Distributed Risk-Sensitive Safety Filters for Uncertain Discrete-Time Systems
Armin Lederer, Erfaun Noorani, Andreas Krause
TL;DR
This work tackles safety in uncertain discrete-time multi-agent systems where centralized coordination is impractical.It develops risk-sensitive safety filters by defining control barrier functions via value functions and employing an exponential risk operator to handle model uncertainty.The authors propose distributed safety-filter designs based on worst-case anticipation and proximity to a known safe policy, plus a switching mechanism to ensure feasibility.Numerical evaluations on coupled dynamics and collision-avoidance scenarios demonstrate that the distributed filters closely match centralized baselines while offering tunable safety-performance via the risk parameter.
Abstract
Ensuring safety in multi-agent systems is a significant challenge, particularly in settings where centralized coordination is impractical. In this work, we propose a novel risk-sensitive safety filter for discrete-time multi-agent systems with uncertain dynamics that leverages control barrier functions (CBFs) defined through value functions.

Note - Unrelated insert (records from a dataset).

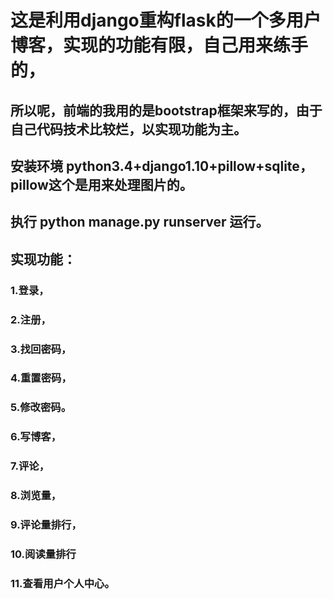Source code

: # 这是利用django重构flask的一个多用户博客，实现的功能有限，自己用来练手的，
## 所以呢，前端的我用的是bootstrap框架来写的，由于自己代码技术比较烂，以实现功能为主。 
## 安装环境 python3.4+django1.10+pillow+sqlite， pillow这个是用来处理图片的。
## 执行 python manage.py runserver 运行。
## 实现功能： 
### 1.登录，
### 2.注册，
### 3.找回密码，
### 4.重置密码，
### 5.修改密码。
### 6.写博客，
### 7.评论，
### 8.浏览量，
### 9.评论量排行，
### 10.阅读量排行
### 11.查看用户个人中心。

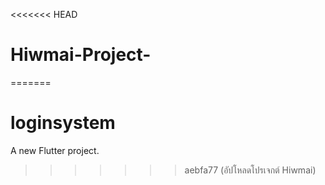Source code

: <<<<<<< HEAD
# Hiwmai-Project-
=======
# loginsystem

A new Flutter project.
>>>>>>> aebfa77 (อัปโหลดโปรเจกต์ Hiwmai)

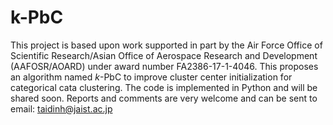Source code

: # k-PbC

This project is based upon work supported in part by the Air Force Office of Scientific Research/Asian Office of Aerospace Research and Development (AAFOSR/AOARD) under award number FA2386-17-1-4046.
This proposes an algorithm named $k$-PbC to improve cluster center initialization for categorical cata clustering.
The code is implemented in Python and will be shared soon.
Reports and comments are very welcome and can be sent to email: taidinh@jaist.ac.jp
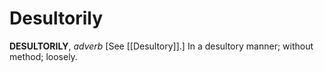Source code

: # Desultorily

**DESULTORILY**, _adverb_ \[See [[Desultory]].\] In a desultory manner; without method; loosely.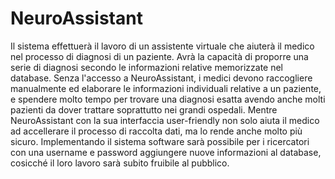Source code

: NeuroAssistant
==============
Il sistema effettuerà il lavoro di un assistente virtuale che aiuterà il medico
nel processo di diagnosi di un paziente. Avrà la capacità di proporre una serie di
diagnosi secondo le informazioni relative memorizzate nel database. Senza l'accesso a NeuroAssistant, i medici
devono raccogliere manualmente ed elaborare le informazioni individuali relative a
un paziente, e spendere molto tempo per trovare una diagnosi esatta avendo anche
molti pazienti da dover trattare soprattutto nei grandi ospedali. Mentre NeuroAssistant con la sua interfaccia user-friendly non solo aiuta il medico ad accellerare il processo
di raccolta dati, ma lo rende anche molto più sicuro.
Implementando il sistema software sarà possibile per i ricercatori con una username e
password aggiungere nuove informazioni al database, cosicché il loro lavoro sarà
subito fruibile al pubblico.
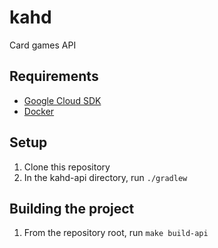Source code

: # kahd
Card games API

## Requirements

* [Google Cloud SDK]
* [Docker]

## Setup

1. Clone this repository
1. In the kahd-api directory, run `./gradlew`

## Building the project

1. From the repository root, run `make build-api`

[Google Cloud SDK]: https://cloud.google.com/sdk/docs/
[Docker]: https://docs.docker.com/install/
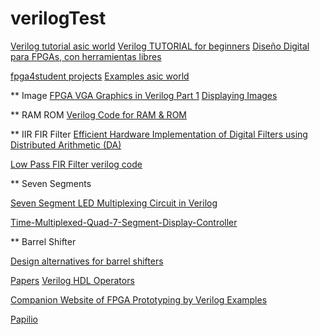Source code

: # verilogTest



[Verilog tutorial asic world](http://www.asic-world.com/verilog/veritut.html)
[Verilog TUTORIAL for beginners](http://referencedesigner.com/tutorials/verilog/verilog_01.php)
[Diseño Digital para FPGAs, con herramientas libres](https://github.com/Obijuan/open-fpga-verilog-tutorial/wiki)

[fpga4student projects](http://www.fpga4student.com/)
[Examples asic world](http://www.asic-world.com/examples/verilog/index.html)

** Image
[FPGA VGA Graphics in Verilog Part 1](https://timetoexplore.net/blog/arty-fpga-vga-verilog-01)
[Displaying Images](http://web.mit.edu/6.111/www/f2017/tools/image_rom.pdf)

** RAM ROM
[Verilog Code for RAM & ROM](http://vlsiworld-asic.blogspot.com.ar/2012/02/verilog-code-for-ram-rom.html)


** IIR FIR Filter
[Efficient Hardware Implementation of Digital Filters using Distributed Arithmetic (DA)](https://pdfs.semanticscholar.org/1697/d3ca0fede1d5c36d5a58d2fccd5ed5e5c250.pdf)

[Low Pass FIR Filter verilog code](http://www.rfwireless-world.com/source-code/VERILOG/Low-pass-FIR-filter-verilog-code.html)



** Seven Segments

[Seven Segment LED Multiplexing Circuit in Verilog](http://simplefpga.blogspot.com.ar/2012/07/seven-segment-led-multiplexing-circuit.html)

[Time-Multiplexed-Quad-7-Segment-Display-Controller](https://github.com/kavinr/Time-Multiplexed-Quad-7-Segment-Display-Controller)


** Barrel Shifter

[Design alternatives for barrel shifters](https://www.princeton.edu/~rblee/ELE572Papers/Fall04Readings/Shifter_Schulte.pdf)


[Papers](http://www.sunburst-design.com/papers/)
[Verilog HDL Operators](https://www.utdallas.edu/~akshay.sridharan/index_files/Page5212.htm)

[Companion Website of FPGA Prototyping by Verilog Examples](http://academic.csuohio.edu/chu_p/rtl/fpga_vlog.html)


[Papilio](http://papilio.cc/index.php?n=Papilio.Papilio)
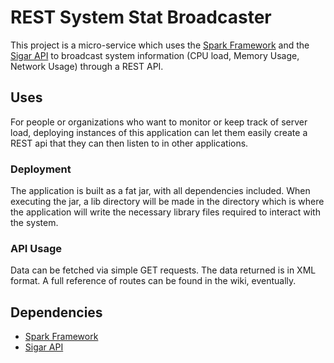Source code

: # REST System Stat Broadcaster

This project is a micro-service which uses the [Spark Framework](http://sparkjava.com) and the [Sigar API](http://sigar.hyperic.com) to broadcast system information (CPU load, Memory Usage, Network Usage) through a REST API.

## Uses

For people or organizations who want to monitor or keep track of server load, deploying instances of this application can let them easily create a REST api that they can then listen to in other applications.

### Deployment

The application is built as a fat jar, with all dependencies included. When executing the jar, a lib directory will be made in the directory which is where the application will write the necessary library files required to interact with the system.

### API Usage

Data can be fetched via simple GET requests. The data returned is in XML format. A full reference of routes can be found in the wiki, eventually.

## Dependencies

- [Spark Framework](http://sparkjava.com)
- [Sigar API](http://sigar.hyeric.com)
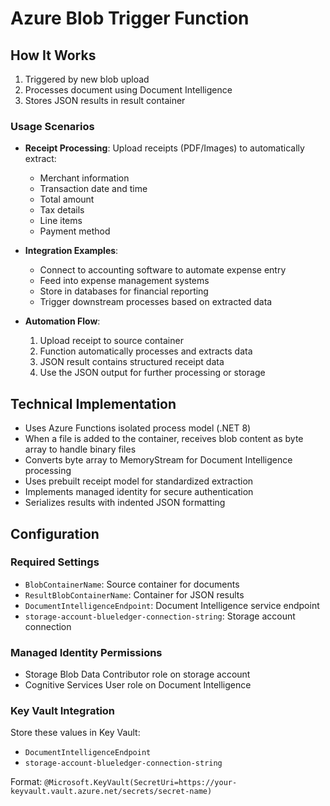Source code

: # Azure Blob Trigger Function

## How It Works
1. Triggered by new blob upload
2. Processes document using Document Intelligence
3. Stores JSON results in result container

### Usage Scenarios
- **Receipt Processing**: Upload receipts (PDF/Images) to automatically extract:
  - Merchant information
  - Transaction date and time
  - Total amount
  - Tax details
  - Line items
  - Payment method

- **Integration Examples**:
  - Connect to accounting software to automate expense entry
  - Feed into expense management systems
  - Store in databases for financial reporting
  - Trigger downstream processes based on extracted data

- **Automation Flow**:
  1. Upload receipt to source container
  2. Function automatically processes and extracts data
  3. JSON result contains structured receipt data
  4. Use the JSON output for further processing or storage

## Technical Implementation
- Uses Azure Functions isolated process model (.NET 8)
- When a file is added to the container, receives blob content as byte array to handle binary files
- Converts byte array to MemoryStream for Document Intelligence processing
- Uses prebuilt receipt model for standardized extraction
- Implements managed identity for secure authentication
- Serializes results with indented JSON formatting

## Configuration

### Required Settings
- `BlobContainerName`: Source container for documents
- `ResultBlobContainerName`: Container for JSON results
- `DocumentIntelligenceEndpoint`: Document Intelligence service endpoint
- `storage-account-blueledger-connection-string`: Storage account connection

### Managed Identity Permissions
- Storage Blob Data Contributor role on storage account
- Cognitive Services User role on Document Intelligence

### Key Vault Integration
Store these values in Key Vault:
- `DocumentIntelligenceEndpoint`
- `storage-account-blueledger-connection-string`

Format: `@Microsoft.KeyVault(SecretUri=https://your-keyvault.vault.azure.net/secrets/secret-name)`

Our approach relies on centralized risk-sensitive safety conditions based on exponential risk operators to ensure robustness against model uncertainties. We introduce a distributed formulation of the safety filter by deriving two alternative strategies: one based on worst-case anticipation and another on proximity to a known safe policy. By allowing agents to switch between strategies, feasibility can be ensured. Through detailed numerical evaluations, we demonstrate the efficacy of our approach in maintaining safety without being overly conservative.